One in Adelphi, Maryland, one in Wildwood, Florida, one at the US National Arboretum with a grandfatherly interest in many more around the DC area (unless noted, pictures are taken the day of post)
Monday, November 15, 2010
Fall foliage color is one reason we like Acer Henryi
This is a beautiful trifoliate Chinese Maple. It puts me in mind of our native Boxelder, Acer negundo. Chalky white branches define the form of the tree. Beautiful pendant racemes bear attractive flowers that produce beautifully arrayed samaras. It's a fairly fast growing maple; it can hold its own with Silver Maples and Boxelders, and it seems to recover from injury well. A specimen in China Valley grown from seed collected on the 1980 Sino-American Botanical Expedition, as a mature tree, lost nearly half of its top growth when a large Cedar fell on it. You can't detect the damage now.
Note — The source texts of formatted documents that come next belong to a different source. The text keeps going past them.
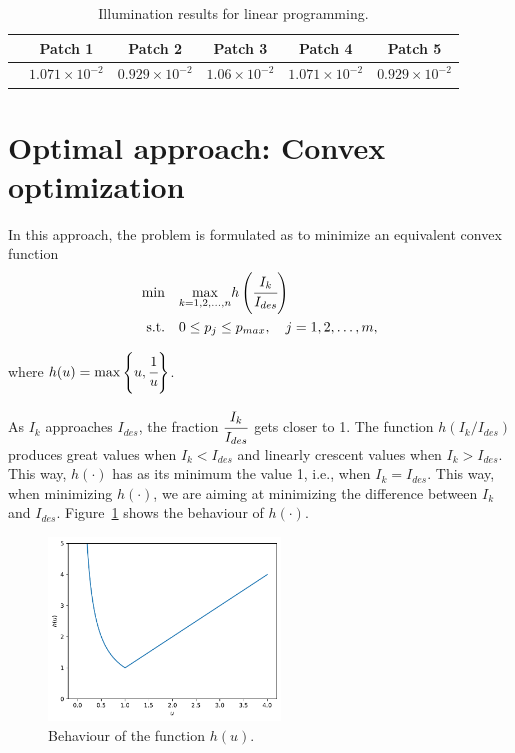 \documentclass[11pt,a4paper]{article}
\begin{document}
\begin{table}[!htb]
    \centering
    \caption{Illumination results for linear programming.}
    \begin{tabular}{lccccc}
        \hline
        & Patch 1 & Patch 2 & Patch 3 & Patch 4 & Patch 5\\
        \hline
        & $1.071\times10^{-2}$ & $0.929\times10^{-2}$ & $1.06\times10^{-2}$ & $1.071\times10^{-2}$ & $0.929\times10^{-2}$\\
        \hline
    \end{tabular}\label{tab:linear-programming}
\end{table}

\section{Optimal approach: Convex optimization}

In this approach, the problem is formulated as to minimize an equivalent convex function 
\begin{equation}
    \begin{aligned}
        \min \quad &  \underset{k = 1, 2, \dots, n}{\max} h\left(\cfrac{I_k}{I_{des}}\right) \\
        \text{s.t.} \quad & 0 \leq p_j \leq p_{max}, \quad j = 1, 2, \dots, m,
    \end{aligned}\label{eq:equivalent-problem}
\end{equation}

where $h(u) = \max\left\{u, \cfrac{1}{u}\right\}$.

As $I_k$ approaches $I_{des}$, the fraction $\cfrac{I_k}{I_{des}}$ gets closer to 1. The function $h(I_k/I_{des})$ produces great values when $I_k < I_{des}$ and linearly crescent values when $I_k > I_{des}$. This way, $h(\cdot)$ has as its minimum the value 1, i.e., when $I_k = I_{des}$. This way, when minimizing $h(\cdot)$, we are aiming at minimizing the difference between $I_k$ and $I_{des}$. Figure~\ref{fig:convex-function} shows the behaviour of $h(\cdot)$.

\begin{figure}[!htb]
    \centering
    \includegraphics[width=0.55\textwidth]{figures/convex-function.pdf}
    \caption{Behaviour of the function $h(u)$.}\label{fig:convex-function}
\end{figure}
\end{document}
We seem to have two forms: the SABE plant has golden fall foliage whereas the plant in the top picture, grown from seed collected in Shanxi in 2002 (Carole's trip) has...well look at that foliage! The red pigmentation shows itself also in new leaves and wings of the samaras. Chris Carley brought back seed from the most recent NACPEC trip and though the plants are less than two years old they seem to exhibit the attractive red pigmentation.